The problem:
Write out every line from the listing below where the string "does" is found.
[Data for review]
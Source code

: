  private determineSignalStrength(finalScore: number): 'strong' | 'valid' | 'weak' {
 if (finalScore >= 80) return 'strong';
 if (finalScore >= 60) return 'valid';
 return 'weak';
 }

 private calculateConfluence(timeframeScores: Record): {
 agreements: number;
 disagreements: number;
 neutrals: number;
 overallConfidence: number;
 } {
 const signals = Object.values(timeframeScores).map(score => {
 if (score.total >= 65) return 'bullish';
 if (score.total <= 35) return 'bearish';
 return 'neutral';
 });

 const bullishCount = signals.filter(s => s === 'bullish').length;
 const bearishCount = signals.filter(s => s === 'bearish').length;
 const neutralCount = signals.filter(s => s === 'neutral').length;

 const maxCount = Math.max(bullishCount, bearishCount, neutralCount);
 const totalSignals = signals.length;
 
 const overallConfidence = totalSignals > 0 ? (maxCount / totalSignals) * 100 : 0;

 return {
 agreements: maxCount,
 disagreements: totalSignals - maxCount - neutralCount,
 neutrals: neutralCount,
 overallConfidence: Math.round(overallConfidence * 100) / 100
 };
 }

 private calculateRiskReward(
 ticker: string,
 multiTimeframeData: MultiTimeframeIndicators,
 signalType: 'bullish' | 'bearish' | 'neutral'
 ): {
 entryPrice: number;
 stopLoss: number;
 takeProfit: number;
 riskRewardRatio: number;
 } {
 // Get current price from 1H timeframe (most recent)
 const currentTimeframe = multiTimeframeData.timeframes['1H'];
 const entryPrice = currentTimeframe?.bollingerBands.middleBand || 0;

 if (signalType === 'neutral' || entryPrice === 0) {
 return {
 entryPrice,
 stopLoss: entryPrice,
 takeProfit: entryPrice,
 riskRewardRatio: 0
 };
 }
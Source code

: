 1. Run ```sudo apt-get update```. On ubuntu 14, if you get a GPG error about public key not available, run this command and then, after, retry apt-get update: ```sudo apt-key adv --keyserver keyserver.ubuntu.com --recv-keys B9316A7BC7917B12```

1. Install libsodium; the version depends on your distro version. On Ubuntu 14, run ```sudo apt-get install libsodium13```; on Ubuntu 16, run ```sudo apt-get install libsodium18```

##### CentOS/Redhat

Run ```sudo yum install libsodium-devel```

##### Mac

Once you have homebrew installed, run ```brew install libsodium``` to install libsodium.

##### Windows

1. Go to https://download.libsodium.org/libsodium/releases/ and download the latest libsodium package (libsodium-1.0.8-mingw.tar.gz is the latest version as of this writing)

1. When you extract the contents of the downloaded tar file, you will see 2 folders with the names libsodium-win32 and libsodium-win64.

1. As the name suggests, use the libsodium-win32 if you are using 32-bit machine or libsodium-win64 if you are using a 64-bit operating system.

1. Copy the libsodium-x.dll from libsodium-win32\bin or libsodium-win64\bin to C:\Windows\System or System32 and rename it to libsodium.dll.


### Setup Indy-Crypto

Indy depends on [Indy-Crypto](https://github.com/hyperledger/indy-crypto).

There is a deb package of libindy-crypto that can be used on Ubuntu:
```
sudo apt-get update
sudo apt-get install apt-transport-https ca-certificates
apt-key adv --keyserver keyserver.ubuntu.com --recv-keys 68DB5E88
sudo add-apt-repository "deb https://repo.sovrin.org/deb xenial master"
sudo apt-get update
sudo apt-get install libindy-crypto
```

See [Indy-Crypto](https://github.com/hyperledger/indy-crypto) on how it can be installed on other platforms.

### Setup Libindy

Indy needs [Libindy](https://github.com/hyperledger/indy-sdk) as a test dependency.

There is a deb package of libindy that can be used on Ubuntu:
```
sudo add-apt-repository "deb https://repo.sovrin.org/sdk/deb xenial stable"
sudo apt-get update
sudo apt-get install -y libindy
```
[/Data for review]
[Data for review]
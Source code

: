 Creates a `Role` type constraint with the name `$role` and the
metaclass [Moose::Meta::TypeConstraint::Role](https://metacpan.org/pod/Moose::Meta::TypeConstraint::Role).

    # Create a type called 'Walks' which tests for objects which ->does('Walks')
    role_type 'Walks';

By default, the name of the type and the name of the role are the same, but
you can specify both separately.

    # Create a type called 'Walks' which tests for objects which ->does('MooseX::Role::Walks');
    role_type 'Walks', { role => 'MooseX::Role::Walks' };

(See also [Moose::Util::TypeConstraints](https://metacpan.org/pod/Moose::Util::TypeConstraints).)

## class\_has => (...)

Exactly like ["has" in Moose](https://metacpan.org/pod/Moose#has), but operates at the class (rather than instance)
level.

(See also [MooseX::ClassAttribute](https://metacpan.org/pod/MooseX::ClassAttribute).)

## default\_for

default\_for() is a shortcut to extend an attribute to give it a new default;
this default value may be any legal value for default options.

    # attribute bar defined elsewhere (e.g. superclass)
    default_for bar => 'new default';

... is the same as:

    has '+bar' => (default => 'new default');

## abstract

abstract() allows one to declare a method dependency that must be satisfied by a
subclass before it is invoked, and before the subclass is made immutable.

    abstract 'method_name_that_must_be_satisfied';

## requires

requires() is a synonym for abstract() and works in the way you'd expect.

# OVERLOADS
[/Data for review]
Finished exercise:
    # Create a type called 'Walks' which tests for objects which ->does('Walks')
    # Create a type called 'Walks' which tests for objects which ->does('MooseX::Role::Walks');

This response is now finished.